*** Opening of Records provided ***
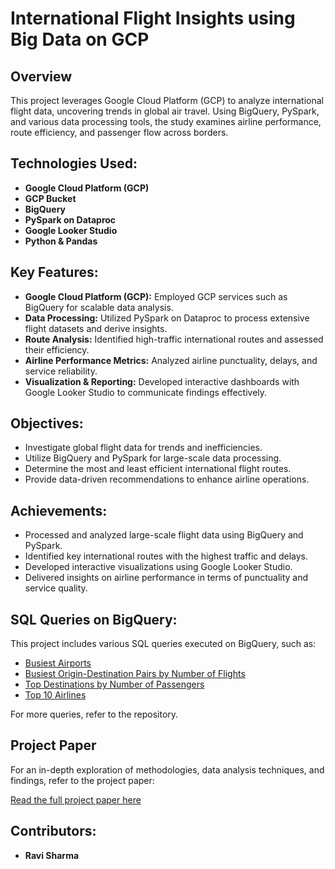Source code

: # International Flight Insights using Big Data on GCP

## Overview
This project leverages Google Cloud Platform (GCP) to analyze international flight data, uncovering trends in global air travel. Using BigQuery, PySpark, and various data processing tools, the study examines airline performance, route efficiency, and passenger flow across borders.

## Technologies Used:
- **Google Cloud Platform (GCP)**
- **GCP Bucket**
- **BigQuery**
- **PySpark on Dataproc**
- **Google Looker Studio**
- **Python & Pandas**

## Key Features:
- **Google Cloud Platform (GCP):** Employed GCP services such as BigQuery for scalable data analysis.
- **Data Processing:** Utilized PySpark on Dataproc to process extensive flight datasets and derive insights.
- **Route Analysis:** Identified high-traffic international routes and assessed their efficiency.
- **Airline Performance Metrics:** Analyzed airline punctuality, delays, and service reliability.
- **Visualization & Reporting:** Developed interactive dashboards with Google Looker Studio to communicate findings effectively.

## Objectives:
- Investigate global flight data for trends and inefficiencies.
- Utilize BigQuery and PySpark for large-scale data processing.
- Determine the most and least efficient international flight routes.
- Provide data-driven recommendations to enhance airline operations.

## Achievements:
- Processed and analyzed large-scale flight data using BigQuery and PySpark.
- Identified key international routes with the highest traffic and delays.
- Developed interactive visualizations using Google Looker Studio.
- Delivered insights on airline performance in terms of punctuality and service quality.

 ## SQL Queries on BigQuery:
This project includes various SQL queries executed on BigQuery, such as:
- [Busiest Airports](Busiest_Airports.sql)
- [Busiest Origin-Destination Pairs by Number of Flights](Busiest_Origin-Destination_Pairs_by_number_of_flights.sql)
- [Top Destinations by Number of Passengers](Top_destinations_by_number_of_passengers.sql)
- [Top 10 Airlines](Top10_airlines.sql)

For more queries, refer to the repository.

## Project Paper
For an in-depth exploration of methodologies, data analysis techniques, and findings, refer to the project paper:

[Read the full project paper here](GCP_Paper.pdf)  


## Contributors:
- **Ravi Sharma**  
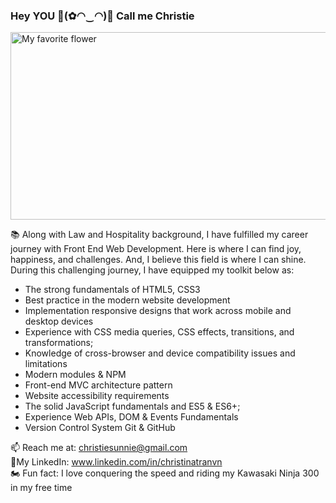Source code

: ### Hey YOU 🔆(✿◠‿◠)🔆 Call me Christie
<img src="https://gilmour.com/wp-content/uploads/2018/03/growing-sunflowers.jpg" alt="My favorite flower" width="800" height="300">

📚 Along with Law and Hospitality background, I have fulfilled my career journey with Front End Web Development. Here is where I can find joy, happiness, and challenges. And, I believe this field is where I can shine.
During this challenging journey, I have equipped my toolkit below as:
- The strong fundamentals of HTML5, CSS3
- Best practice in the modern website development
- Implementation responsive designs that work across mobile and desktop devices
- Experience with CSS media queries, CSS effects, transitions, and transformations; 
- Knowledge of cross-browser and device compatibility issues and limitations
- Modern modules & NPM
- Front-end MVC architecture pattern 
- Website accessibility requirements
- The solid JavaScript fundamentals and ES5 & ES6+;
- Experience Web APIs, DOM & Events Fundamentals
- Version Control System Git & GitHub

📫 Reach me at: christiesunnie@gmail.com
<br>
🔗My LinkedIn: www.linkedin.com/in/christinatranvn
<br>
🏍 Fun fact: I love conquering the speed and riding my Kawasaki Ninja 300 in my free time

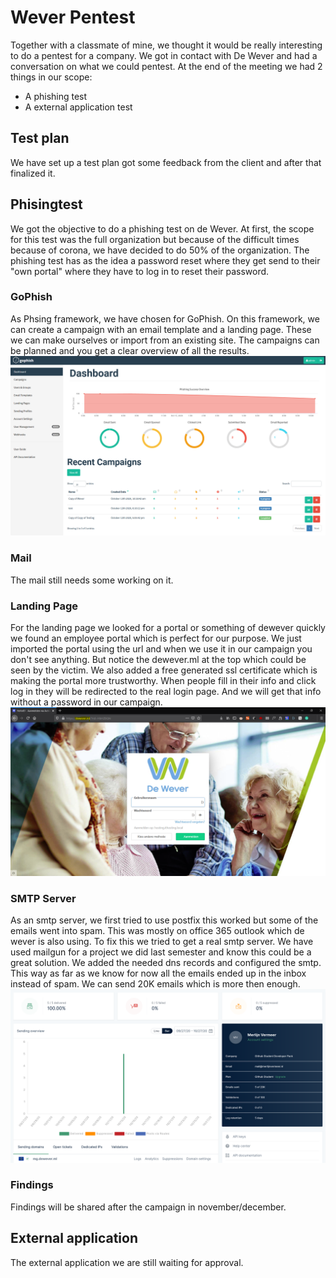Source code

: # Wever Pentest
Together with a classmate of mine, we thought it would be really interesting to do a pentest for a company.
We got in contact with De Wever and had a conversation on what we could pentest. At the end of the meeting we had 2 things in our scope:
- A phishing test
- A external application test

## Test plan
We have set up a test plan got some feedback from the client and after that finalized it.

## Phisingtest
We got the objective to do a phishing test on de Wever. At first, the scope for this test was the full organization but because of the difficult times because of corona, we have decided to do 50% of the organization.
The phishing test has as the idea a password reset where they get send to their "own portal" where they have to log in to reset their password.

### GoPhish
As Phsing framework, we have chosen for GoPhish.
On this framework, we can create a campaign with an email template and a landing page.
These we can make ourselves or import from an existing site.
The campaigns can be planned and you get a clear overview of all the results.
![Go Phish](images/gophish.png)

### Mail
The mail still needs some working on it.

### Landing Page
For the landing page we looked for a portal or something of dewever quickly we found an employee portal which is perfect for our purpose.
We just imported the portal using the url and when we use it in our campaign you don't see anything.
But notice the dewever.ml at the top which could be seen by the victim.
We also added a free generated ssl certificate which is making the portal more trustworthy.
When people fill in their info and click log in they will be redirected to the real login page.
And we will get that info without a password in our campaign.
![Landing page fake](images/landingpage.png)

### SMTP Server
As an smtp server, we first tried to use postfix this worked but some of the emails went into spam. This was mostly on office 365 outlook which de wever is also using.
To fix this we tried to get a real smtp server. We have used mailgun for a project we did last semester and know this could be a great solution.
We added the needed dns records and configured the smtp.
This way as far as we know for now all the emails ended up in the inbox instead of spam.
We can send 20K emails which is more then enough.
![mailgun](images/mailgun.png)

### Findings
Findings will be shared after the campaign in november/december.

## External application
The external application we are still waiting for approval.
*** Close of Records provided ***
▶ [What the exercise asks]: Go through the data and return each line where the word "large" appears.

▶ [Task result]:
- Utilize BigQuery and PySpark for large-scale data processing.
- Processed and analyzed large-scale flight data using BigQuery and PySpark.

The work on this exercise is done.